Following the announcement of the Government’s Social Housing Green Paper, this emphasis on quality has come into sharp focus. Former Housing Minister, Dominic Raab, stated the green paper would aim to strengthen the role of the regulator and empower residents as consumers by giving them the voice and ability to hold landlords to account.
Those comments echo the sentiments contained within the recent Building Homes, Building Trust report into social housing – which called for social landlords to improve their service standards. This is something that will undoubtedly fall under increasing scrutiny following the Government’s recent announcement that caps on council borrowing for housing will be lifted to stimulate the construction of new homes.
With these enhanced resources, there is an opportunity for those looking to bring new social housing to the market to enhance its quality. Councils should view this decision as an opportunity to put the spotlight on innovation, and how it can improve social housing for all stakeholders involved.
With political pressure constantly increasing, in line with attempts to tackle Britain’s long-standing housing crisis, there exists an opportunity for housing associations to innovate and bring existing stock up to the high standards set by new-build developments.
When looking to reinvigorate existing housing stock, or ensure quality in new-build developments, authorities should look to take advantage of the benefits provided by innovations in unvented water heating technology. Doing so can drive energy efficiency and create more sustainable housing, with lower long-term lifecycle costs, that provides tenants with a more reliable service.
Technology in the unvented water heater sector has been through three major evolutions, beginning with vessels that require an expansion vessel through to the introduction of internal floating baffles, and finally the use of the Venturi effect to create a solution that takes up less space, while boasting strong efficiency and sustainability credentials well-suited to the needs of social housing.
The process works by using the reduction in pressure that results when a liquid flows through a constricted section of pipe with no restriction to the volume of water flowing through. In the process, a fluid’s velocity increases as it passes through a constriction while its static pressure decreases. Any gain in kinetic energy a fluid may accrue due to its increased velocity through a constriction is then balanced by a drop-in pressure.
This results in the mixing of liquid with air – or more specifically the induction of air bubbles into the water. It is this process that makes the system unique and able to maintain an internal air gap as hot water is drawn off further upstream in typical usage. As it replenishes the internal expansion device permanently, there is no need for recharging or regular servicing.
Reliability at the heart of design
It’s this reliability and lower reliance on repair work that makes the unvented heaters ideal for housing associations and residents of their developments, whether that be through retrofitting existing stock or new builds.
There are a lower number of moving parts in the system, and that means residents and landlords need not worry about disruptive servicing and repair work, as the tank is able to deliver high performance consistently on a long-term basis.
This is key to improving residents’ living standards and reducing pressure on housing associations’ and social landlords’ resources – as it allows them to streamline their maintenance programmes for hot water services.
In addition to delivering the high water pressure required for high-rise blocks, and lower costs and downtime necessitated by repair work, the technology utilised in these systems allows water heaters to be contained in streamlined space-saving housing.

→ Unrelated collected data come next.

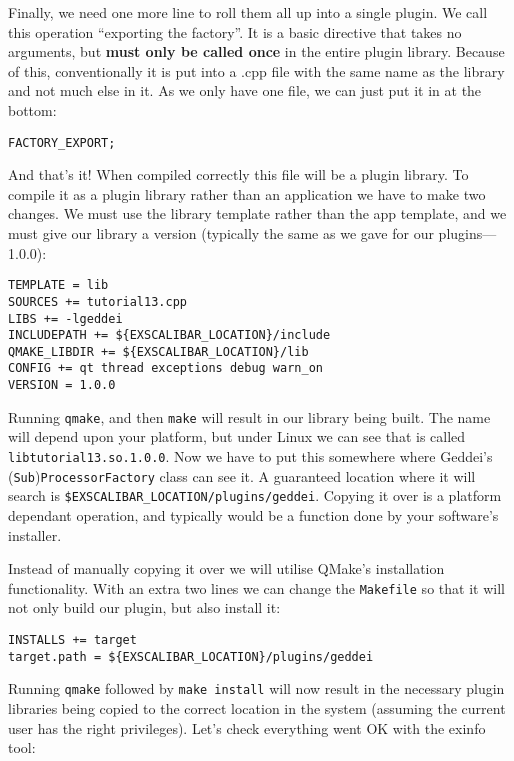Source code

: Finally, we need one more line to roll them all up into a single plugin. We call this operation ``exporting the factory''. It is a basic directive that takes no arguments, but \textbf{must only be called once} in the entire plugin library. Because of this, conventionally it is put into a .cpp file with the same name as the library and not much else in it. As we only have one file, we can just put it in at the bottom:

\begin{verbatim}
FACTORY_EXPORT;
\end{verbatim}

And that's it! When compiled correctly this file will be a plugin library. To compile it as a plugin library rather than an application we have to make two changes. We must use the library template rather than the app template, and we must give our library a version (typically the same as we gave for our plugins---1.0.0):

\begin{verbatim}
TEMPLATE = lib
SOURCES += tutorial13.cpp
LIBS += -lgeddei
INCLUDEPATH += ${EXSCALIBAR_LOCATION}/include
QMAKE_LIBDIR += ${EXSCALIBAR_LOCATION}/lib
CONFIG += qt thread exceptions debug warn_on
VERSION = 1.0.0
\end{verbatim}

Running \texttt{qmake}, and then \texttt{make} will result in our library being built. The name will depend upon your platform, but under Linux we can see that is called \texttt{libtutorial13.so.1.0.0}. Now we have to put this somewhere where Geddei's (\texttt{Sub})\texttt{ProcessorFactory} class can see it. A guaranteed location where it will search is \texttt{\$EXSCALIBAR\_LOCATION/plugins/geddei}. Copying it over is a platform dependant operation, and typically would be a function done by your software's installer.

Instead of manually copying it over we will utilise QMake's installation functionality. With an extra two lines we can change the \texttt{Makefile} so that it will not only build our plugin, but also install it:

\begin{verbatim}
INSTALLS += target
target.path = ${EXSCALIBAR_LOCATION}/plugins/geddei
\end{verbatim}

Running \texttt{qmake} followed by \texttt{make install} will now result in the necessary plugin libraries being copied to the correct location in the system (assuming the current user has the right privileges). Let's check everything went OK with the exinfo tool:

This means that in smaller developments installers can safely and reliably install units quickly while allowing for greater living space for those that will eventually occupy the housing.
As we look forward, it’s clear that the focus on the quality of social housing will continue as policymakers and members of the public alike look towards its potential to provide affordable housing across the country.
As housing associations look to respond, the adoption of innovative unvented water heaters can provide the answer to both upgrading existing stock and improving the quality of future homes. Their use is an important consideration for any social landlord looking to improve sustainability and tenant service standards as part of a cost-effective strategy to embrace a sustainable future.